## Task prompt
Each line in the records below, from the one that contains "- Plot a part" to the one that contains "- Plot boat sprite", should be reproduced exactly, the first and last included.

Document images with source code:
::::
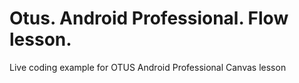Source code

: # Otus. Android Professional. Flow lesson.

Live coding example for OTUS Android Professional Canvas lesson
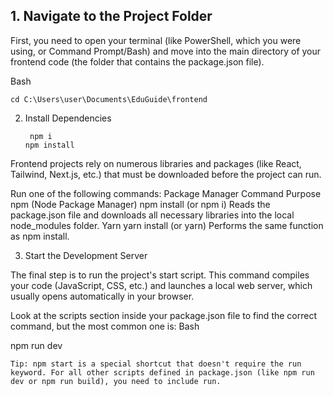 ## 1. Navigate to the Project Folder ##

First, you need to open your terminal (like PowerShell, which you were using, or Command Prompt/Bash) and move into the main directory of your frontend code (the folder that contains the package.json file).

Bash
   
    cd C:\Users\user\Documents\EduGuide\frontend
2. Install Dependencies

        npm i
       npm install 
Frontend projects rely on numerous libraries and packages (like React, Tailwind, Next.js, etc.) that must be downloaded before the project can run.

Run one of the following commands:
Package Manager	Command	Purpose
npm (Node Package Manager)	npm install (or npm i)	Reads the package.json file and downloads all necessary libraries into the local node_modules folder.
Yarn	yarn install (or yarn)	Performs the same function as npm install.

3. Start the Development Server

The final step is to run the project's start script. This command compiles your code (JavaScript, CSS, etc.) and launches a local web server, which usually opens automatically in your browser.

Look at the scripts section inside your package.json file to find the correct command, but the most common one is:
Bash

npm run dev

    Tip: npm start is a special shortcut that doesn't require the run keyword. For all other scripts defined in package.json (like npm run dev or npm run build), you need to include run.
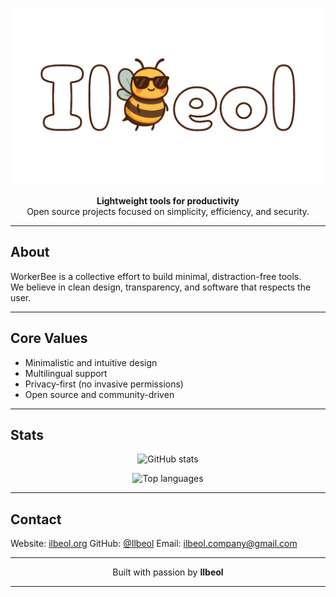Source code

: <p align="center">
  <img src="Text.svg" width="600" alt="WorkerBee Logo">
</p>

<p align="center">
  <b>Lightweight tools for productivity</b><br>
  Open source projects focused on simplicity, efficiency, and security.
</p>

---

## About

WorkerBee is a collective effort to build minimal, distraction-free tools.  
We believe in clean design, transparency, and software that respects the user.  

---

## Core Values

- Minimalistic and intuitive design  
- Multilingual support  
- Privacy-first (no invasive permissions)  
- Open source and community-driven  

---

## Stats

<p align="center">
  <img src="https://github-readme-stats.vercel.app/api?username=Ilbeol&show_icons=true&theme=github_dark" alt="GitHub stats">
</p>

<p align="center">
  <img src="https://github-readme-stats.vercel.app/api/top-langs/?username=Ilbeol&layout=compact&theme=github_dark" alt="Top languages">
</p>

---

## Contact

  Website: [ilbeol.org](https://ilbeol.org)
  GitHub: [@Ilbeol](https://github.com/Ilbeol)
  Email: [ilbeol.company@gmail.com](mailto:ilbeol.company@gmail.com)

---

<p align="center">Built with passion by <b>Ilbeol</b></p>

---
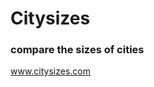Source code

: # Citysizes
### compare the sizes of cities

www.citysizes.com

[www.citysizes.com]: <https://www.citysizes.com>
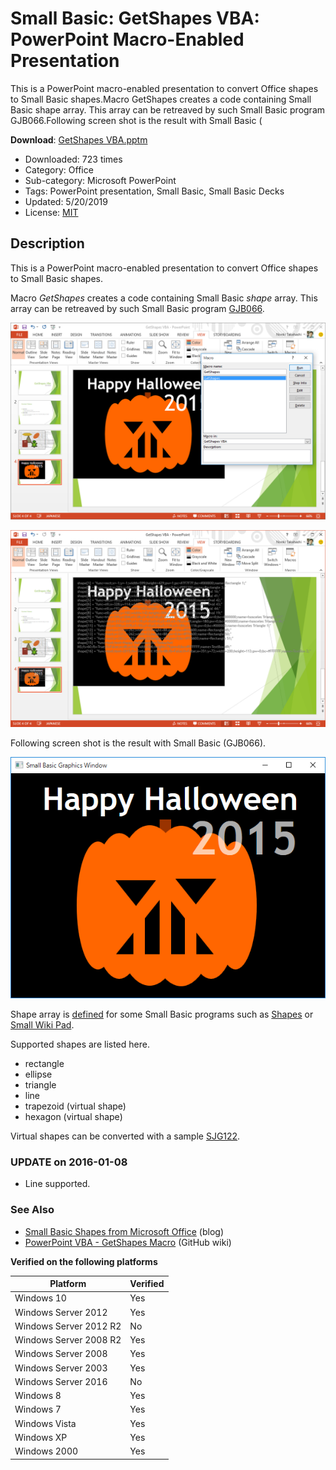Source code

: # Small Basic: GetShapes VBA: PowerPoint Macro-Enabled Presentation
This is a PowerPoint macro-enabled presentation to convert Office shapes to Small Basic shapes.Macro GetShapes creates a code containing Small Basic shape array.  This array can be retreaved by such Small Basic program GJB066.Following screen shot is the result with Small Basic (

**Download**: [GetShapes VBA.pptm](https://github.com/nonkit/SBResources/raw/master/ppt/GetShapes%20VBA.pptm)

- Downloaded: 723 times
- Category: Office
- Sub-category: Microsoft PowerPoint
- Tags: PowerPoint presentation, Small Basic, Small Basic Decks
- Updated: 5/20/2019
- License: [MIT](/LICENSE)

## Description

This is a PowerPoint macro-enabled presentation to convert Office shapes to Small Basic shapes.

Macro *GetShapes* creates a code containing Small Basic *shape* array.  This array can be retreaved by such Small Basic program [GJB066](http://smallbasic.com/program/?GJB066).

![GetShapes VBA](GetShapesVBA.png)

![GetShapes VBA 2](GetShapesVBA2.png)

Following screen shot is the result with Small Basic (GJB066).

![Jack 2015](Jack2015.png)

Shape array is [defined](https://github.com/nonkit/Shapes/wiki/Shape-Array-Specification) for some Small Basic programs such as [Shapes](https://github.com/nonkit/Shapes) or [Small Wiki Pad](https://github.com/nonkit/SmallWikiPad).

Supported shapes are listed here.

- rectangle
- ellipse
- triangle
- line
- trapezoid (virtual shape)
- hexagon (virtual shape)

Virtual shapes can be converted with a sample [SJG122](http://smallbasic.com/program/?SJG122).

### UPDATE on 2016-01-08
- Line supported.

### See Also
- [Small Basic Shapes from Microsoft Office](https://techcommunity.microsoft.com/t5/Small-Basic-Blog/Small-Basic-Shapes-from-Microsoft-Office/ba-p/337573) (blog)
- [PowerPoint VBA - GetShapes Macro](https://github.com/nonkit/Shapes/wiki/PowerPoint-VBA-%E2%80%94-GetShapes-Macro) (GitHub wiki)

**Verified on the following platforms**

| Platform | Verified |
| --- | --- |
| Windows 10 | Yes |
| Windows Server 2012 | Yes |
| Windows Server 2012 R2 | No |
| Windows Server 2008 R2 | Yes |
| Windows Server 2008 | Yes |
| Windows Server 2003 | Yes |
| Windows Server 2016 | No |
| Windows 8 | Yes |
| Windows 7 | Yes |
| Windows Vista | Yes |
| Windows XP | Yes |
| Windows 2000 | Yes |
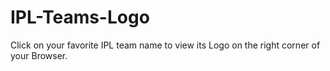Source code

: # IPL-Teams-Logo
Click on your favorite IPL team name to view its Logo on the right corner of your Browser.

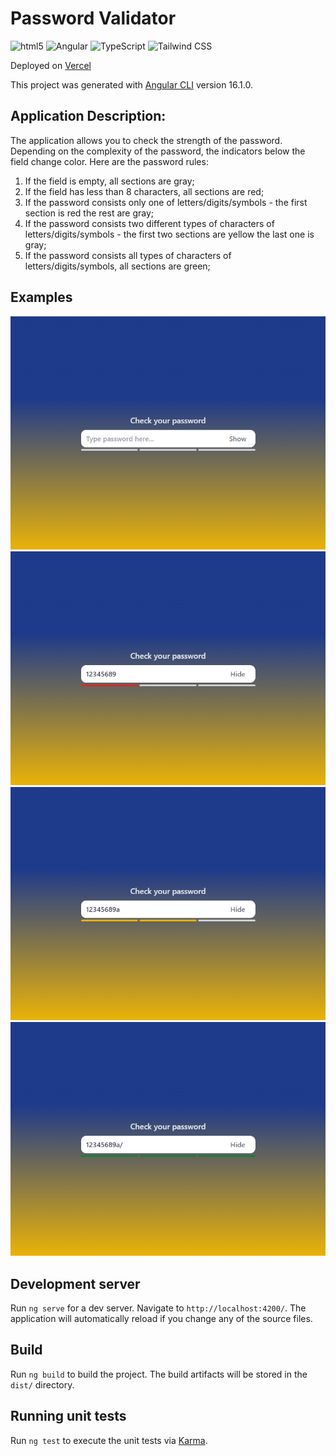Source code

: # Password Validator
<p>
  <img alt="html5" src="https://img.shields.io/badge/-HTML5-E34F26?style=flat-square&logo=html5&logoColor=white" />
  <img alt="Angular" src="https://img.shields.io/badge/-Angular-CB3837?style=flat-square&logo=angular&logoColor=white" />
  <img alt="TypeScript" src="https://img.shields.io/badge/-TypeScript-007ACC?style=flat-square&logo=typescript&logoColor=white" />
  <img alt="Tailwind CSS" src="https://img.shields.io/badge/-Tailwind-007ACC?style=flat-square&logo=tailwindcss&logoColor=white" />
</p>

Deployed on [Vercel](https://password-validator-h0wter.vercel.app/) 

This project was generated with [Angular CLI](https://github.com/angular/angular-cli) version 16.1.0.

## Application Description:
The application allows you to check the strength of the password. Depending on the complexity of the password, the indicators below the field change color. Here are the password rules:
1. If the field is empty, all sections are gray;
2. If the field has less than 8 characters, all sections are red;
3. If the password consists only one of letters/digits/symbols - the first section is red the rest are gray;
4. If the password consists two different types of characters of letters/digits/symbols - the first two sections are yellow the last one is gray;
5. If the password consists all types of characters of letters/digits/symbols, all sections are green;

## Examples

<img src="./src/assets/empty-field.png">
<img src="./src/assets/one-type.png">
<img src="./src/assets/two-types.png">
<img src="./src/assets/three-types.png">

## Development server

Run `ng serve` for a dev server. Navigate to `http://localhost:4200/`. The application will automatically reload if you change any of the source files.

## Build

Run `ng build` to build the project. The build artifacts will be stored in the `dist/` directory.

## Running unit tests

Run `ng test` to execute the unit tests via [Karma](https://karma-runner.github.io).
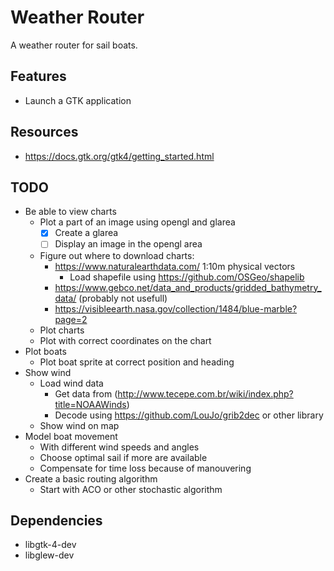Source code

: # Weather Router
A weather router for sail boats.

## Features
- Launch a GTK application

## Resources
- https://docs.gtk.org/gtk4/getting_started.html

## TODO
- Be able to view charts
  - Plot a part of an image using opengl and glarea
    - [x] Create a glarea
    - [ ] Display an image in the opengl area
  - Figure out where to download charts:
    - https://www.naturalearthdata.com/ 1:10m physical vectors
      - Load shapefile using https://github.com/OSGeo/shapelib
    - https://www.gebco.net/data_and_products/gridded_bathymetry_data/ (probably not usefull)
    - https://visibleearth.nasa.gov/collection/1484/blue-marble?page=2 
  - Plot charts
  - Plot with correct coordinates on the chart
- Plot boats
  - Plot boat sprite at correct position and heading
- Show wind
  - Load wind data
    - Get data from (http://www.tecepe.com.br/wiki/index.php?title=NOAAWinds)
    - Decode using https://github.com/LouJo/grib2dec or other library
  - Show wind on map
- Model boat movement
  - With different wind speeds and angles
  - Choose optimal sail if more are available
  - Compensate for time loss because of manouvering
- Create a basic routing algorithm
  - Start with ACO or other stochastic algorithm


## Dependencies
- libgtk-4-dev
- libglew-dev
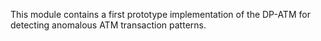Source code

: 
This module contains a first prototype implementation of the DP-ATM for detecting anomalous ATM transaction patterns.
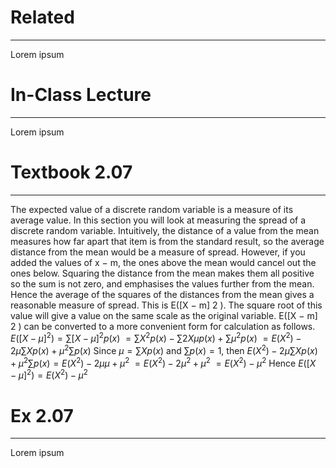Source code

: # Related
---
Lorem ipsum

# In-Class Lecture
---
Lorem ipsum

# Textbook 2.07
---
The expected value of a discrete random variable is a measure of its average value. In this section you will look at measuring the spread of a discrete random variable. Intuitively, the distance of a value from the mean measures how far apart that item is from the standard result, so the average distance from the mean would be a measure of spread. However, if you added the values of x − m, the ones above the mean would cancel out the ones below. Squaring the distance from the mean makes them all positive so the sum is not zero, and emphasises the values further from the mean. Hence the average of the squares of the distances from the mean gives a reasonable measure of spread. This is E([X − m] 2 ). The square root of this value will give a value on the same scale as the original variable. E([X − m] 2 ) can be converted to a more convenient form for calculation as follows.
$E([X-\mu]^{2})=\sum[X-\mu]^{2}p(x)$
$=\sum\limits X^{2}p(x)-\sum\limits2X\mu p(x)+\sum\limits\mu^{2}p(x)$
$=E(X^{2})-2\mu\sum\limits Xp(x)+\mu^{2}\sum\limits p(x)$
Since $\mu=\sum\limits Xp(x)$ and $\sum\limits p(x)=1$, then
$E(X^{2})-2\mu\sum\limits Xp(x)+\mu^{2}\sum\limits p(x)=E(X^{2})-2\mu\mu+\mu^{2}$
$=E(X^{2})-2\mu^{2}+\mu^{2}$
$=E(X^{2})-\mu^{2}$
Hence $E([X-\mu]^{2})=E(X^{2})-\mu^{2}$

# Ex 2.07
---
Lorem ipsum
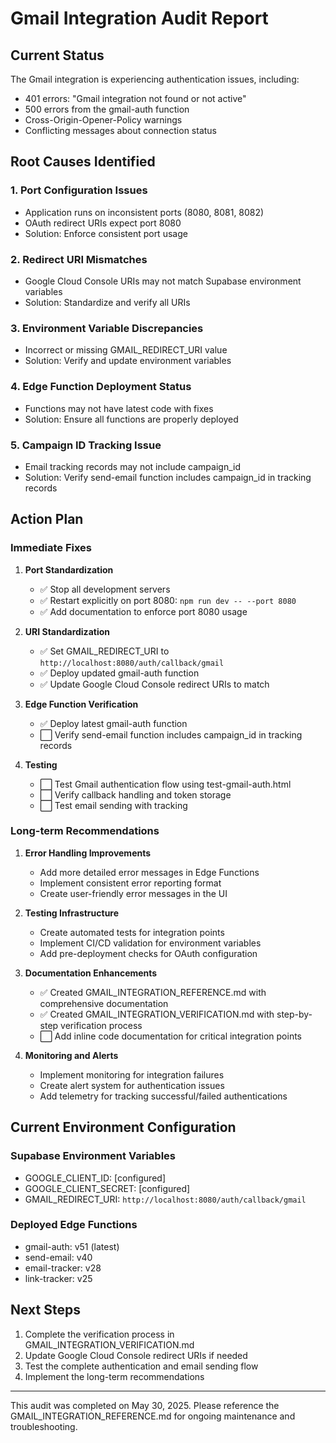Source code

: # Gmail Integration Audit Report

## Current Status
The Gmail integration is experiencing authentication issues, including:
- 401 errors: "Gmail integration not found or not active"
- 500 errors from the gmail-auth function
- Cross-Origin-Opener-Policy warnings
- Conflicting messages about connection status

## Root Causes Identified

### 1. Port Configuration Issues
- Application runs on inconsistent ports (8080, 8081, 8082)
- OAuth redirect URIs expect port 8080
- Solution: Enforce consistent port usage

### 2. Redirect URI Mismatches
- Google Cloud Console URIs may not match Supabase environment variables
- Solution: Standardize and verify all URIs

### 3. Environment Variable Discrepancies
- Incorrect or missing GMAIL_REDIRECT_URI value
- Solution: Verify and update environment variables

### 4. Edge Function Deployment Status
- Functions may not have latest code with fixes
- Solution: Ensure all functions are properly deployed

### 5. Campaign ID Tracking Issue
- Email tracking records may not include campaign_id
- Solution: Verify send-email function includes campaign_id in tracking records

## Action Plan

### Immediate Fixes

1. **Port Standardization**
   - ✅ Stop all development servers
   - ✅ Restart explicitly on port 8080: `npm run dev -- --port 8080`
   - ✅ Add documentation to enforce port 8080 usage

2. **URI Standardization**
   - ✅ Set GMAIL_REDIRECT_URI to `http://localhost:8080/auth/callback/gmail`
   - ✅ Deploy updated gmail-auth function
   - ✅ Update Google Cloud Console redirect URIs to match

3. **Edge Function Verification**
   - ✅ Deploy latest gmail-auth function
   - ⬜ Verify send-email function includes campaign_id in tracking records

4. **Testing**
   - ⬜ Test Gmail authentication flow using test-gmail-auth.html
   - ⬜ Verify callback handling and token storage
   - ⬜ Test email sending with tracking

### Long-term Recommendations

1. **Error Handling Improvements**
   - Add more detailed error messages in Edge Functions
   - Implement consistent error reporting format
   - Create user-friendly error messages in the UI

2. **Testing Infrastructure**
   - Create automated tests for integration points
   - Implement CI/CD validation for environment variables
   - Add pre-deployment checks for OAuth configuration

3. **Documentation Enhancements**
   - ✅ Created GMAIL_INTEGRATION_REFERENCE.md with comprehensive documentation
   - ✅ Created GMAIL_INTEGRATION_VERIFICATION.md with step-by-step verification process
   - ⬜ Add inline code documentation for critical integration points

4. **Monitoring and Alerts**
   - Implement monitoring for integration failures
   - Create alert system for authentication issues
   - Add telemetry for tracking successful/failed authentications

## Current Environment Configuration

### Supabase Environment Variables
- GOOGLE_CLIENT_ID: [configured]
- GOOGLE_CLIENT_SECRET: [configured]
- GMAIL_REDIRECT_URI: `http://localhost:8080/auth/callback/gmail`

### Deployed Edge Functions
- gmail-auth: v51 (latest)
- send-email: v40
- email-tracker: v28
- link-tracker: v25

## Next Steps

1. Complete the verification process in GMAIL_INTEGRATION_VERIFICATION.md
2. Update Google Cloud Console redirect URIs if needed
3. Test the complete authentication and email sending flow
4. Implement the long-term recommendations

---

This audit was completed on May 30, 2025. Please reference the GMAIL_INTEGRATION_REFERENCE.md for ongoing maintenance and troubleshooting.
::::
## Written answer
  - Plot a part of an image using opengl and glarea
    - [x] Create a glarea
    - [ ] Display an image in the opengl area
  - Figure out where to download charts:
    - https://www.naturalearthdata.com/ 1:10m physical vectors
      - Load shapefile using https://github.com/OSGeo/shapelib
    - https://www.gebco.net/data_and_products/gridded_bathymetry_data/ (probably not usefull)
    - https://visibleearth.nasa.gov/collection/1484/blue-marble?page=2 
  - Plot charts
  - Plot with correct coordinates on the chart
- Plot boats
  - Plot boat sprite at correct position and heading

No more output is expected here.